12. Heard Mr. Kapil Dev Sood, learned Counsel for the appellant and Mr. Balbir Chauhan, Advocate learned Counsel for the respondent.
13. The substantial questions of law arising in this appeal are reframed as under:
1. Whether the findings of reversal by first Appellate Court that Charu Bhatnagar was not the owner of Charu Orchards and Culled Apple are de hors the evidence on record.
2. Whether the plaintiff is legally entitled to claim interest at the rate of 18% per annum.
Learned First appellate Court had no material on record to reverse the findings of fact of the Trial Court that 'Charu Orchard' was owned by Charu Bhatnagar, at the relevant time and the fruit supplied to the defendant Corporation as per the receipt of the defendant Corporation Exhibit PW9/ C belonged to the plaintiff. The only reason given by the learned first Appellate Court to reverse the findings is that the receipt Exhibit PW9/C shows that the fruit was brought from 'Charu Orchards' which belong to Smt. Pushpa Bhatnagar. However, the evidence on record as discussed by the learned Trial Court proves that the name of the owner was given by Ram Singh as Pushpa Bhatnagar for the reason that she used to receive the amount in respect of all the orchards belonging to close relatives including the plaintiff and after deducting the expenditure in respect of the share of each of the owner, would remit the amount to the respective owners.
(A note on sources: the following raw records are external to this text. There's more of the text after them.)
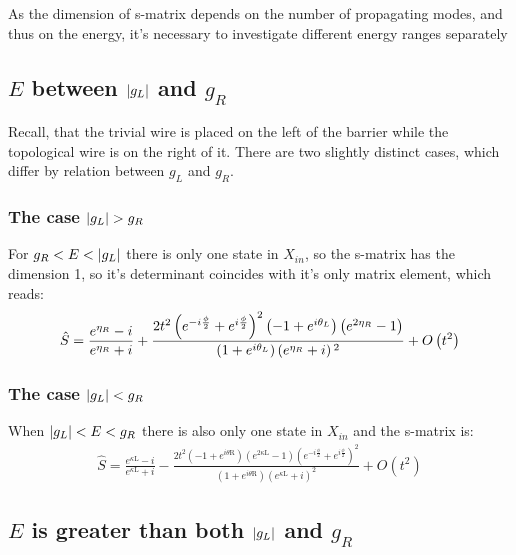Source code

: As the dimension of  s-matrix depends on the number of propagating modes, and thus on the energy, it's necessary to investigate different energy ranges separately 
\subsection{$ E $ \hspace{0pt} between $ \left|g_L\right| $ and $ g_R $}
	
Recall, that the trivial wire is placed on the left of the barrier while the topological wire is on the right of it. There are two slightly distinct cases, which differ by relation between $ g_L $ and $ g_R $.
\subsubsection{The case $ \left|g_L\right| > g_R $}

For $ g_R<E<\left|g_L\right| $ there is only one state in $ X_{in} $, so the s-matrix has the dimension 1, so it's determinant coincides with it's only matrix element, which reads:
\begin{gather}
\hat{S}
=
\frac{e^{\eta _R}-i}{e^{\eta _R}+i}
+
	\frac{2 t^2  \left(e^{-i \frac{\phi}{2} }+e^{i \frac{\phi}{2} }\right)^2 \left(-1+e^{i \theta _L}\right) \left(e^{2 \eta _R}-1\right)}{\left(1+e^{i \theta _L}\right) \left(e^{\eta _R}+i\right){}^2}
	+
	O\left(t^2\right)
\end{gather}
\subsubsection{The case $ \left|g_L\right| < g_R $}
When $ \left|g_L\right|<E<g_R $ there is also only one state in $ X_{in} $ and the s-matrix is:
\begin{gather}
\hat{S}
=
	\frac{e^{\text{$\kappa $L}}-i}{e^{\text{$\kappa $L}}+i}
	-
	\frac{2 t^2 
		\left(-1+e^{i \text{$\theta $R}}\right) \left(e^{2 \text{$\kappa $L}}-1\right)  \left(e^{-i \frac{\phi}{2} }+e^{i \frac{\phi}{2} }\right)^2
	}{\left(1+e^{i \text{$\theta $R}}\right) \left(e^{\text{$\kappa $L}}+i\right)^2}
	+O\left(t^2\right)
\end{gather}

\subsection{$ E $ \hspace{0pt} is greater than both $ \left|g_L\right| $ and $ g_R $}

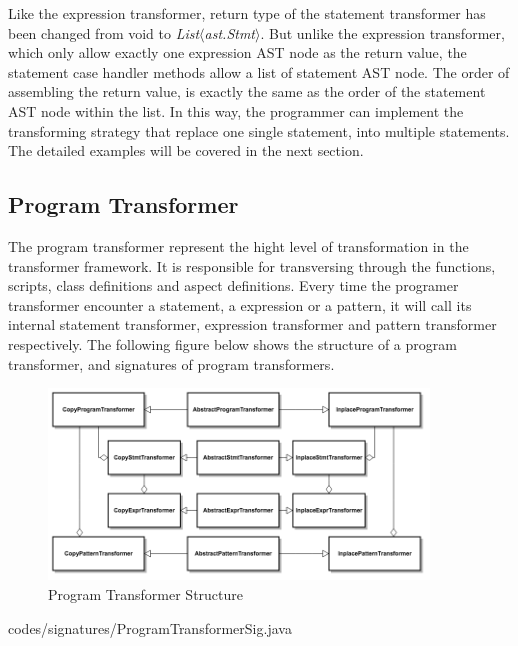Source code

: \documentclass{comp621}
\begin{document}
Like the expression transformer, return type of the statement transformer has
been changed from void to \emph{List$\langle$ast.Stmt$\rangle$}. But unlike
the expression transformer, which only allow exactly one expression AST node as
the return value, the statement case handler methods allow a list of statement
AST node. The order of assembling the return value, is exactly the same as the
order of the statement AST node within the list. In this way, the programmer
can implement the transforming strategy that replace one single statement, into
multiple statements. The detailed examples will be covered in the next
section.

\subsection{Program Transformer}

The program transformer represent the hight level of transformation in the
transformer framework. It is responsible for transversing through the
functions, scripts, class definitions and aspect definitions. Every time the
programer transformer encounter a statement, a expression or a
pattern, it will call its internal statement transformer, expression
transformer and pattern transformer respectively. The following figure below
shows the structure of a program transformer, and signatures of program
transformers.

\begin{figure}[!htbp]
    \begin{center}
    \includegraphics[width=0.9\textwidth]
                    {figures/program_transfomer_structure}
    \end{center}
    \caption{Program Transformer Structure}
\end{figure}


                {codes/signatures/ProgramTransformerSig.java}
\end{document}
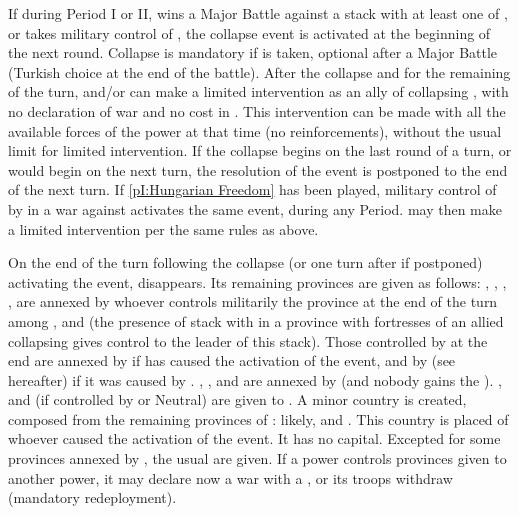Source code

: 

\activation{}
\aparag If during Period I or II, \TUR wins a Major Battle against a stack
with at least one \ARMY of \paysHongrie, or takes military control of
\provinceHongrie, the collapse event is activated at the beginning of the next
round.  Collapse is mandatory if \villeBuda is taken, optional after a Major
Battle (Turkish choice at the end of the battle).
\bparag After the collapse and for the remaining of the turn, \HAB and/or \POL
can make a limited intervention as an ally of collapsing \paysHongrie, with no
declaration of war and no cost in \STAB. This intervention can be made with
all the available forces of the power at that time (no reinforcements),
without the usual limit for limited intervention.
\bparag If the collapse begins on the last round of a turn, or would begin on
the next turn, the resolution of the event is postponed to the end of the next
turn.
\aparag If \ref{pI:Hungarian Freedom} has been played, military control of
\villeBuda by \HAB in a war against \paysHongrie activates the same event,
during any Period.
\bparag \TUR may then make a limited intervention per the same rules as above.

\phevnt
\aparag On the end of the turn following the collapse (or one turn after if
postponed) activating the event, \paysHongrie disappears.
\aparag Its remaining provinces are given as follows:
\bparag \provincePecs, \provinceCroatie, \provinceHongrie, \provinceKarpatok,
\provinceBukovina are annexed by whoever controls militarily the province at
the end of the turn among \TUR, \hab and \POL (the presence of stack with
\ARMY\faceplus in a province with fortresses of an allied collapsing
\paysHongrie gives control to the leader of this stack).  Those controlled by
\paysHongrie at the end are annexed by \HAB if \TUR has caused the activation
of the event, and by \paysTransylvanie (see hereafter) if it was caused by
\HAB.
\bparag \provinceSzlovakia, \provinceBalaton, \provinceKranj and
\provinceKapela are annexed by \HAB (and nobody gains the \VP).
\bparag \provinceBanat, \provinceSerbia and \provinceBosnia (if controlled by
\paysHongrie or Neutral) are given to \TUR.
\bparag A minor country \paysTransylvanie is created, composed from the
remaining provinces of \paysHongrie: likely, \provinceErdely and
\provinceMures. This country is placed \VASSAL of whoever caused the
activation of the event. It has no capital.
\bparag Excepted for some provinces annexed by \HAB, the usual \VP are given.
\aparag If a power controls provinces given to another power, it may declare
now a war with a \CB, or its troops withdraw (mandatory redeployment).

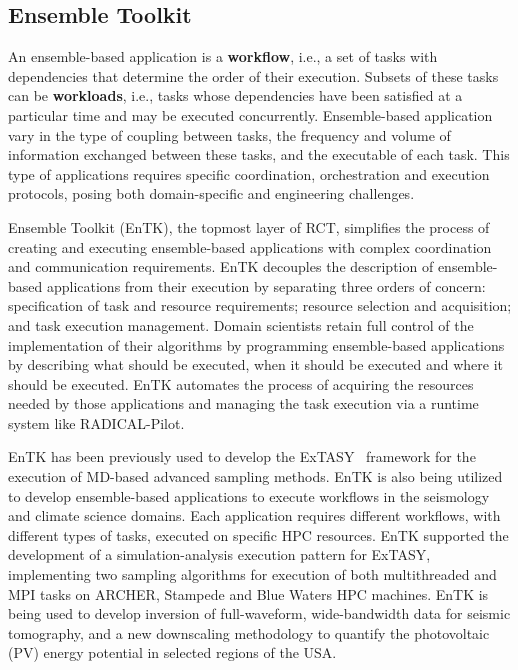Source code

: \subsection{Ensemble Toolkit}

An ensemble-based application is a \textbf{workflow}, i.e., a set of tasks
with dependencies that determine the order of their execution. Subsets of
these tasks can be \textbf{workloads}, i.e., tasks whose dependencies have
been satisfied at a particular time and may be executed concurrently.
Ensemble-based application vary in the type of coupling between tasks, the
frequency and volume of information exchanged between these tasks, and the
executable of each task. This type of applications requires specific
coordination, orchestration and execution protocols, posing both
domain-specific and engineering challenges.

Ensemble Toolkit (EnTK), the topmost layer of RCT, simplifies the process of
creating and executing ensemble-based applications with complex coordination
and communication requirements. EnTK decouples the description of
ensemble-based applications from their execution by separating three orders
of concern: specification of task and resource requirements; resource
selection and acquisition; and task execution management. Domain scientists
retain full control of the implementation of their algorithms by programming
ensemble-based applications by describing what should be executed, when it
should be executed and where it should be executed. EnTK automates the
process of acquiring the resources needed by those applications and managing
the task execution via a runtime system like RADICAL-Pilot.


EnTK has been previously used to develop the
ExTASY~\cite{balasubramanian2016extasy} framework for the execution of
MD-based advanced sampling methods. EnTK is also being utilized to develop
ensemble-based applications to execute workflows in the seismology and
climate science domains. Each application requires different workflows, with
different types of tasks, executed on specific HPC resources. EnTK supported
the development of a simulation-analysis execution pattern for ExTASY,
implementing two sampling algorithms for execution of both multithreaded and
MPI tasks on ARCHER, Stampede and Blue Waters HPC machines. EnTK is being
used to develop inversion of full-waveform, wide-bandwidth data for seismic
tomography, and a new downscaling methodology to quantify the photovoltaic
(PV) energy potential in selected regions of the USA\@.

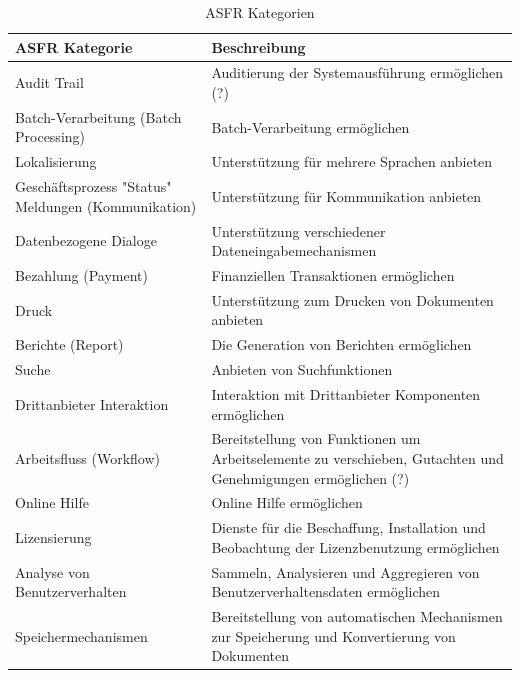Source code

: \begin{table}[h] %
\caption{ASFR Kategorien \cite{Ros02}}
\centering
\begin{tabular}{|p{3cm}|p{5cm}|}
	\hline
	\textbf{ASFR Kategorie} & \textbf{Beschreibung} \\ %
	\hline
  	Audit Trail & Auditierung der Systemausf\"uhrung erm\"oglichen (?) \\%
	\hline
	Batch-Verarbeitung (Batch Processing) & Batch-Verarbeitung erm\"oglichen \\
	\hline
	Lokalisierung & Unterst\"utzung f\"ur mehrere Sprachen anbieten \\
	\hline
	Gesch\"aftsprozess "Status" Meldungen (Kommunikation) & Unterst\"utzung f\"ur Kommunikation anbieten \\
	\hline
	Datenbezogene Dialoge & Unterst\"utzung verschiedener Dateneingabemechanismen \\
	\hline
	Bezahlung (Payment) & Finanziellen Transaktionen erm\"oglichen \\
	\hline
	Druck & Unterst\"utzung zum Drucken von Dokumenten anbieten \\
	\hline
	Berichte (Report) & Die Generation von Berichten erm\"oglichen \\
	\hline
	Suche & Anbieten von Suchfunktionen \\
	\hline
	Drittanbieter Interaktion & Interaktion mit Drittanbieter Komponenten erm\"oglichen \\
	\hline
	Arbeitsfluss (Workflow) & Bereitstellung von Funktionen um Arbeitselemente zu verschieben, Gutachten und Genehmigungen erm\"oglichen (?)\\
	\hline
	Online Hilfe & Online Hilfe erm\"oglichen \\
	\hline
	Lizensierung & Dienste f\"ur die Beschaffung, Installation und Beobachtung der Lizenzbenutzung erm\"oglichen \\
	\hline
	Analyse von Benutzerverhalten & Sammeln, Analysieren und Aggregieren von Benutzerverhaltensdaten erm\"oglichen \\
	\hline
	Speichermechanismen & Bereitstellung von automatischen Mechanismen zur Speicherung und Konvertierung von Dokumenten \\
	\hline
\end{tabular}
\label{tab:asfr_category_table}
\end{table}

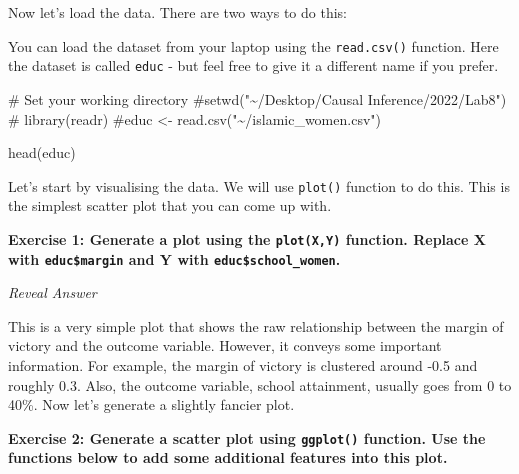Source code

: \documentclass[
  letterpaper,
  DIV=11,
  numbers=noendperiod]{scrreprt}
\newenvironment{Shaded}{\begin{snugshade}}{\end{snugshade}}
\newcommand{\CommentTok}[1]{\textcolor[rgb]{0.37,0.37,0.37}{#1}}
\newcommand{\FunctionTok}[1]{\textcolor[rgb]{0.28,0.35,0.67}{#1}}
\newcommand{\NormalTok}[1]{\textcolor[rgb]{0.00,0.23,0.31}{#1}}
\newcommand{\SpecialCharTok}[1]{\textcolor[rgb]{0.37,0.37,0.37}{#1}}
\begin{document}
\hfill\break

Now let's load the data. There are two ways to do this:

You can load the dataset from your laptop using the \texttt{read.csv()}
function. Here the dataset is called \texttt{educ} - but feel free to
give it a different name if you prefer.

\begin{Shaded}
\begin{Highlighting}[]
\CommentTok{\# Set your working directory}
\CommentTok{\#setwd("\textasciitilde{}/Desktop/Causal Inference/2022/Lab8")}
\CommentTok{\# }
\FunctionTok{library}\NormalTok{(readr)}
\CommentTok{\#educ \textless{}{-} read.csv("\textasciitilde{}/islamic\_women.csv")}

\FunctionTok{head}\NormalTok{(educ)}
\end{Highlighting}
\end{Shaded}

Let's start by visualising the data. We will use \texttt{plot()}
function to do this. This is the simplest scatter plot that you can come
up with.

\textbf{Exercise 1: Generate a plot using the \texttt{plot(X,Y)}
function. Replace X with \texttt{educ\$margin} and Y with
\texttt{educ\$school\_women}.}

\hfill\break

\emph{Reveal Answer}

\begin{Shaded}
\end{Shaded}

This is a very simple plot that shows the raw relationship between the
margin of victory and the outcome variable. However, it conveys some
important information. For example, the margin of victory is clustered
around -0.5 and roughly 0.3. Also, the outcome variable, school
attainment, usually goes from 0 to 40\%. Now let's generate a slightly
fancier plot.

\hfill\break

\textbf{Exercise 2: Generate a scatter plot using \texttt{ggplot()}
function. Use the functions below to add some additional features into
this plot.}
\end{document}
This part of testimony is not disputed in cross-examination. It is true that note in the Jamabandi shows that the mutation was sanctioned in the name of the Plaintiff in respect of ownership of this orchard on 30.11.1989 whereas, the fruit was supplied on 23.9.1989. True it is that per the Jamabandi Exhibit PW8/27 shows Prit Pal as owner in possession of this orchard. Prit Pal is close relative of the plaintiff and he also had an orchard in the name of 'Pal Orchards'. Appearing as PW10, Prit Pal says that Charu orchard is owned by Charu Bhatnagar. tie also says that Charu Orchard is about five bighas. This position is not disputed in the cross-examination by the defendant-Mohammad Sadiq appearing as PW8 is categorical that area of Charu Orchards is about five bighas and there are about 110 fruit bearing apple plants on this. In the absence of any evidence to the contrary, learned District Judge misled himself to hold that 'Charu Orchard' did not belong to the Plaintiff Charu Bhatnagar and the fruit which was sold, admittedly from Charu orchard to the Defendant Corporation did not belong to Charu Bhatnagar. Merely because the mutation was sanctioned at a later date would not mean that this orchard did not belong to the plaintiff or belonged to Prit Pal Monga, earlier owner of this orchard as per Jamabandi Exhibit PW8/27. A transfer has necessarily to be anterior to the sanction of mutation.
14. In any event, once the plaintiff claims the Culled Apple in question and no body else claims that fruit, it will not be open to the defendant to dispute that this fruit did not belong to the plaintiff particularly when the earlier owner had stepped in the witness box to say that at the relevant time this orchard was owned by Charu Bhatnagar.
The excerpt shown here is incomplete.